A signed Sherlock Holmes manuscript from a surgeon’s private library will be sold in one of the most significant book sales of the 21st Century say auctioneers Sotheby’s.
The Swantko collection includes a manuscript of the second Sherlock Holmes novel described as the most significant ever sold.
Dr Rodney P. Swantko died aged 82 in 2022. Alongside a distinguished medial career, he was also a dedicated bibliophile who bid by telephone at important sales throughout his life.
His collection will be sold on June 26 at a live auction at Sotheby’s New York.
The small library includes the signed Sign of Four manuscript with Sir Arthur Conan Doyle’s own hand-written corrections, annotations and notes throughout. That is expected to realise between $800,000 and $1.2 million, which would easily set a record for Holmes manuscripts.
Holmes will never go out of style. The Sign of Four manuscript.

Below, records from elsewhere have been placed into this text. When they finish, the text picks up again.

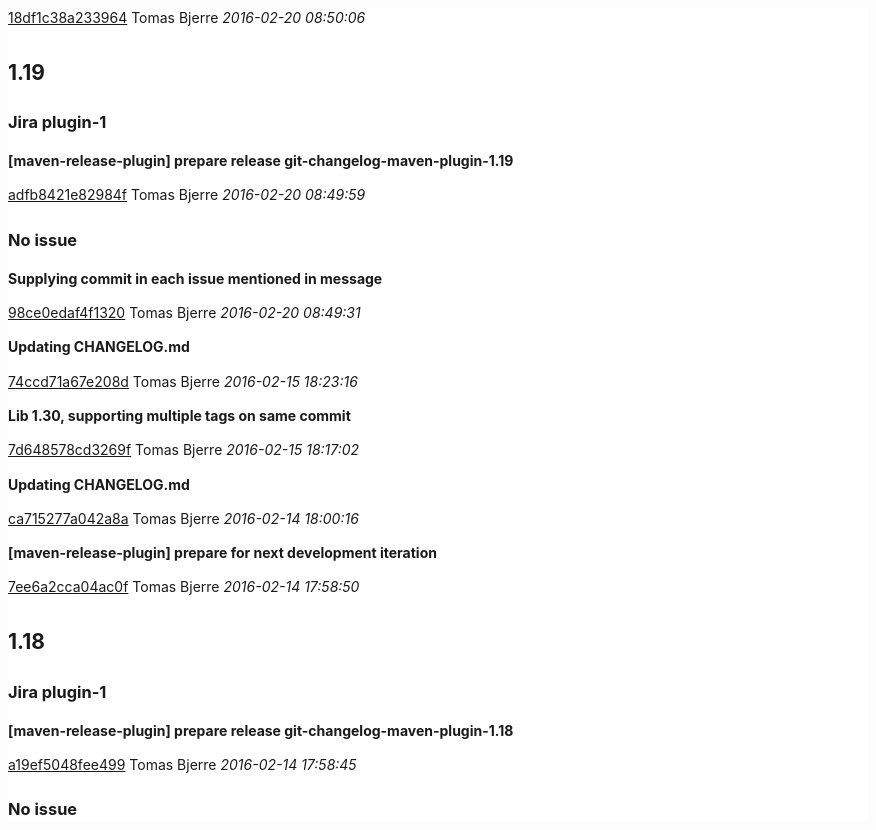 
[18df1c38a233964](https://github.com/tomasbjerre/git-changelog-maven-plugin/commit/18df1c38a233964) Tomas Bjerre *2016-02-20 08:50:06*


## 1.19
### Jira plugin-1 

**[maven-release-plugin] prepare release git-changelog-maven-plugin-1.19**


[adfb8421e82984f](https://github.com/tomasbjerre/git-changelog-maven-plugin/commit/adfb8421e82984f) Tomas Bjerre *2016-02-20 08:49:59*


### No issue

**Supplying commit in each issue mentioned in message**


[98ce0edaf4f1320](https://github.com/tomasbjerre/git-changelog-maven-plugin/commit/98ce0edaf4f1320) Tomas Bjerre *2016-02-20 08:49:31*

**Updating CHANGELOG.md**


[74ccd71a67e208d](https://github.com/tomasbjerre/git-changelog-maven-plugin/commit/74ccd71a67e208d) Tomas Bjerre *2016-02-15 18:23:16*

**Lib 1.30, supporting multiple tags on same commit**


[7d648578cd3269f](https://github.com/tomasbjerre/git-changelog-maven-plugin/commit/7d648578cd3269f) Tomas Bjerre *2016-02-15 18:17:02*

**Updating CHANGELOG.md**


[ca715277a042a8a](https://github.com/tomasbjerre/git-changelog-maven-plugin/commit/ca715277a042a8a) Tomas Bjerre *2016-02-14 18:00:16*

**[maven-release-plugin] prepare for next development iteration**


[7ee6a2cca04ac0f](https://github.com/tomasbjerre/git-changelog-maven-plugin/commit/7ee6a2cca04ac0f) Tomas Bjerre *2016-02-14 17:58:50*


## 1.18
### Jira plugin-1 

**[maven-release-plugin] prepare release git-changelog-maven-plugin-1.18**


[a19ef5048fee499](https://github.com/tomasbjerre/git-changelog-maven-plugin/commit/a19ef5048fee499) Tomas Bjerre *2016-02-14 17:58:45*


### No issue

Image courtesy Sotheby’s.
The original Sidney Paget drawing The Death of Sherlock Holmes from The Final Problem is predicted to raise $250,000 to $350,000.
There are also presentation copies of The Great Gatsby signed by Scott and Zelda Fitzgerald ($180,000 to $250,000) and Lolita, dedicated by Nabokov to Graham Greene.
Swatko was a private man and, while he was known as a book lover, the extent and quality of his collection was not known. He made some gifts to libraries during his lifetime, but his obituary records golf as his greatest passion.
Sotheby’s New York describe the library as “carefully assembled and brimming with literary treasures, this collection offers a glimpse into the world of classic 19th and 20th-century literature.”
The most valuable books sold at auction have been early Christian texts and first folios of Shakespeare. A manuscript of J. K. Rowling’s The Tales of Beedle the Bard sold for just under $4 million in 2007.
The Swatko library will be sold at auction in New York on June 26.